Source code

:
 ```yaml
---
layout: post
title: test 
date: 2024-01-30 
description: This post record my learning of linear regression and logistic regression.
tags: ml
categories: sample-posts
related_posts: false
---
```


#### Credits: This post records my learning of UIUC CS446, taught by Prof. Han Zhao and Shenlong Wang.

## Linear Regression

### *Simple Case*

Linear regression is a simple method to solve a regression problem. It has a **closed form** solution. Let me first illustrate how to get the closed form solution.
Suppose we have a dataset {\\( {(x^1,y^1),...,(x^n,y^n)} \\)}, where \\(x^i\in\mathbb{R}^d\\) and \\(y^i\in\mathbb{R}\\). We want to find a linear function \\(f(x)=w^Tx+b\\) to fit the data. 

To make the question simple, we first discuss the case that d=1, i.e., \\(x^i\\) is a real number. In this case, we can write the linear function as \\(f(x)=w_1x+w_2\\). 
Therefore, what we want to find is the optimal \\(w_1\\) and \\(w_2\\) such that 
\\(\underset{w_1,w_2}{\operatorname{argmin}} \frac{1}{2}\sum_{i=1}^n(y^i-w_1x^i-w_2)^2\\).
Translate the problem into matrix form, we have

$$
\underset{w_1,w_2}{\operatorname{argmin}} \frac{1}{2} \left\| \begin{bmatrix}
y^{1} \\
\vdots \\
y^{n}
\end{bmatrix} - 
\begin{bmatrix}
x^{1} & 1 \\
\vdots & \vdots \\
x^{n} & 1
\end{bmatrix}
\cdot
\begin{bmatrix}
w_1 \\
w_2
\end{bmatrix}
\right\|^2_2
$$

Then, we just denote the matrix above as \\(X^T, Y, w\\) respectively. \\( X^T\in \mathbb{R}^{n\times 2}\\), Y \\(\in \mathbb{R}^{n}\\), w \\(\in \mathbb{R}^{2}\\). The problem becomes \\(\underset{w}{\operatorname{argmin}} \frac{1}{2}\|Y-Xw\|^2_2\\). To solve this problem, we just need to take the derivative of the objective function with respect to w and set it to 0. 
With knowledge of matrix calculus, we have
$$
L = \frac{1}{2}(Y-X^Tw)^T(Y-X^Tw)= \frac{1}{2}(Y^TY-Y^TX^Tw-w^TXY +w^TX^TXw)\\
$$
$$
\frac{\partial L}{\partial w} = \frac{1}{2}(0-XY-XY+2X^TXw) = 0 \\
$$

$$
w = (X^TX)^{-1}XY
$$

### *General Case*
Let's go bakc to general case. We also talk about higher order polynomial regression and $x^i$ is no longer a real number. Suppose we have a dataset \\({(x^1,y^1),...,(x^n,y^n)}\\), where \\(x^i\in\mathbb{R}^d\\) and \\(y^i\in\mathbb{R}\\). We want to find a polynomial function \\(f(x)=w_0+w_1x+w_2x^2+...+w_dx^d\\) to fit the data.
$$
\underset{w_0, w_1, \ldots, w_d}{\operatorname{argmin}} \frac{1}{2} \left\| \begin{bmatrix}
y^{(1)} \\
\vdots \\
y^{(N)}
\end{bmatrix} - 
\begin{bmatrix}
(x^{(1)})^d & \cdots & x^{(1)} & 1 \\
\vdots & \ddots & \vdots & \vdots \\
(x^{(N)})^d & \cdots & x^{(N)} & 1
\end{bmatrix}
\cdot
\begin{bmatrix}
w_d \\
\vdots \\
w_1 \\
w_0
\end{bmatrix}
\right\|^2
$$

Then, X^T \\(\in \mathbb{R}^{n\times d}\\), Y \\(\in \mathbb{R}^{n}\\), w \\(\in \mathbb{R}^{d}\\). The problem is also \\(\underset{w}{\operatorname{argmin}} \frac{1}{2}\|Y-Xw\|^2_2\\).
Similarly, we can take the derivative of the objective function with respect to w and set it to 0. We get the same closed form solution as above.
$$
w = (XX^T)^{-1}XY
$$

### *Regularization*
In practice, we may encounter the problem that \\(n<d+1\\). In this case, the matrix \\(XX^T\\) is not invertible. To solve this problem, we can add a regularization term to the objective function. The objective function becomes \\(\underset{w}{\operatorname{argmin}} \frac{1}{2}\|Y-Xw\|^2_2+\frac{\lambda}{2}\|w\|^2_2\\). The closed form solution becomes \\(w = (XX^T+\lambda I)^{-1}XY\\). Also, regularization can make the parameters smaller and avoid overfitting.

____________________

Check each line of the entries above for the string "want", and return those that contain it.

> [Exercise output]:
Suppose we have a dataset {\\( {(x^1,y^1),...,(x^n,y^n)} \\)}, where \\(x^i\in\mathbb{R}^d\\) and \\(y^i\in\mathbb{R}\\). We want to find a linear function \\(f(x)=w^Tx+b\\) to fit the data. 
Therefore, what we want to find is the optimal \\(w_1\\) and \\(w_2\\) such that 
Let's go bakc to general case. We also talk about higher order polynomial regression and $x^i$ is no longer a real number. Suppose we have a dataset \\({(x^1,y^1),...,(x^n,y^n)}\\), where \\(x^i\in\mathbb{R}^d\\) and \\(y^i\in\mathbb{R}\\). We want to find a polynomial function \\(f(x)=w_0+w_1x+w_2x^2+...+w_dx^d\\) to fit the data.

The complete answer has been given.